When we walk around Paris, my friend is afraid of being lost and she is very panicky. I don’t fear being lost. If I am lost, I am lost. That is all. I look on my map and find my way. I even like to wander the streets of Paris not particularly knowing where I am. In the same way I need to wander in the field of aloneness and learn to enjoy it, and when loneliness bites, take out a map and find my way out without panic, without jumping to the existential nothingness of the world, questioning everything—“Why should I be a writer?”—and pushing myself off the abyss.

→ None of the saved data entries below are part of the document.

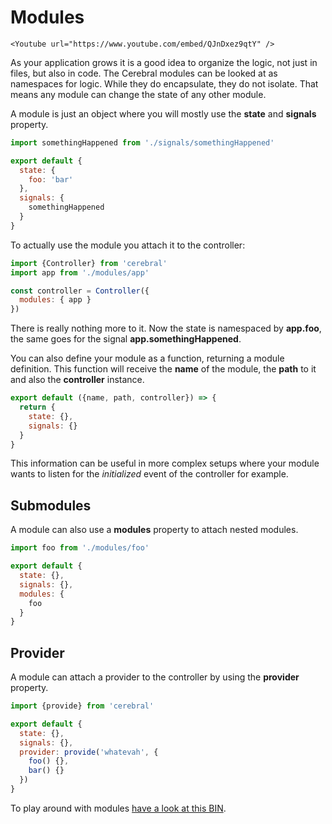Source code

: # Modules

```marksy
<Youtube url="https://www.youtube.com/embed/QJnDxez9qtY" />
```

As your application grows it is a good idea to organize the logic, not just in files, but also in code. The Cerebral modules can be looked at as namespaces for logic. While they do encapsulate, they do not isolate. That means any module can change the state of any other module.

A module is just an object where you will mostly use the **state** and **signals** property.

```js
import somethingHappened from './signals/somethingHappened'

export default {
  state: {
    foo: 'bar'
  },
  signals: {
    somethingHappened
  }
}
```

To actually use the module you attach it to the controller:

```js
import {Controller} from 'cerebral'
import app from './modules/app'

const controller = Controller({
  modules: { app }
})
```

There is really nothing more to it. Now the state is namespaced by **app.foo**, the same goes for the signal **app.somethingHappened**.

You can also define your module as a function, returning a module definition. This function will receive the **name** of the module, the **path** to it and also the **controller** instance.

```js
export default ({name, path, controller}) => {
  return {
    state: {},
    signals: {}
  }
}
```

This information can be useful in more complex setups where your module wants to listen for the *initialized* event of the controller for example.

## Submodules
A module can also use a **modules** property to attach nested modules.

```js
import foo from './modules/foo'

export default {
  state: {},
  signals: {},
  modules: {
    foo
  }
}
```

## Provider
A module can attach a provider to the controller by using the **provider** property.

```js
import {provide} from 'cerebral'

export default {
  state: {},
  signals: {},
  provider: provide('whatevah', {
    foo() {},
    bar() {}
  })
}
```

To play around with modules [have a look at this BIN](https://www.webpackbin.com/bins/-Kp_1KYmZOBjswsaTUAC).
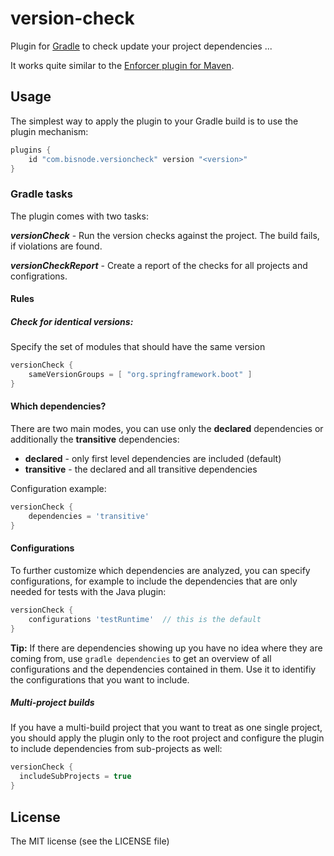 version-check
========================

Plugin for [Gradle](http://www.gradle.org/) to check update your project dependencies ...

It works quite similar to the [Enforcer plugin for Maven](http://maven.apache.org/enforcer/maven-enforcer-plugin/).

Usage
-----

The simplest way to apply the plugin to your Gradle build is to use the plugin mechanism:

```groovy
plugins {
    id "com.bisnode.versioncheck" version "<version>"
}
```


### Gradle tasks

The plugin comes with two tasks:

***versionCheck*** - Run the version checks against the project. The build fails, if violations are found.

***versionCheckReport*** - Create a report of the checks for all projects and configrations.

#### Rules

##### Check for identical versions:

Specify the set of modules that should have the same version

```groovy
versionCheck {
    sameVersionGroups = [ "org.springframework.boot" ]
}
```


#### Which dependencies?

There are two main modes, you can use only the **declared** dependencies or additionally the **transitive** dependencies:

* **declared** - only first level dependencies are included (default)
* **transitive** - the declared and all transitive dependencies

Configuration example:

```groovy
versionCheck {
    dependencies = 'transitive'
}
```

#### Configurations

To further customize which dependencies are analyzed, you can specify configurations, for example to include the dependencies that are only needed for tests with the Java plugin:

```groovy
versionCheck {
    configurations 'testRuntime'  // this is the default
}
```

**Tip:** If there are dependencies showing up you have no idea where they are coming from, use `gradle dependencies` to get an overview of all configurations and the dependencies contained in them. Use it to identifiy the configurations that you want to include.


##### Multi-project builds

If you have a multi-build project that you want to treat  as one single project, you should apply the plugin only to the root project and configure the plugin to include dependencies from sub-projects as well:

```groovy
versionCheck {
  includeSubProjects = true
}
```


License
-----

The MIT license (see the LICENSE file)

So when we write and begin with an empty page and a heart unsure, a famine of thoughts, a fear of no f
eeling—just begin from there, from that electricity. This kind of writing is uncontrolled, is not sure where the outcome is, and it begins in ignorance and darkness. But facing those things, writing from that place, will eventually break us and open us to the world as it is. Out of this tornado of fear will come a genuine writing voice.
While I was in Paris I read Tropic of Cancer by Henry Miller. In the second-to-last chapter Miller rages on about a school in Dijon, France, where he is stuck teaching English, about the dead statues and students who would become dentists and engineers, the cold bone winter and the whole town pumping out mustard. He is furious that he must be there. Then right at the end of the chapter, he sits, late at night, outside the college gates in perfect peace, surrendering himself for the moment to where he is, knowing nothing is good or bad, just alive.
To begin writing from our pain eventually engenders compassion for our small and groping lives. Out of this broken state there comes a tenderness for the cement below our feet, the dried grass cracking in a terrible wind. We can touch the things around us we once thought ugly and see their special detail, the peeling paint and gray of shadows as they are—simply what they are: not bad, just part of the life around us—and love this life because it is ours and in the moment there is nothing better.
Doubt Is Torture
A FRIEND OF MINE was planning to move to Los Angeles with the hope of connecting with the music industry. He was a musician and songwriter, and it was time for him to follow his aspirations. Katagiri Roshi said to him, “Well, if you’ve really decided to go, let’s see what your attitude is.”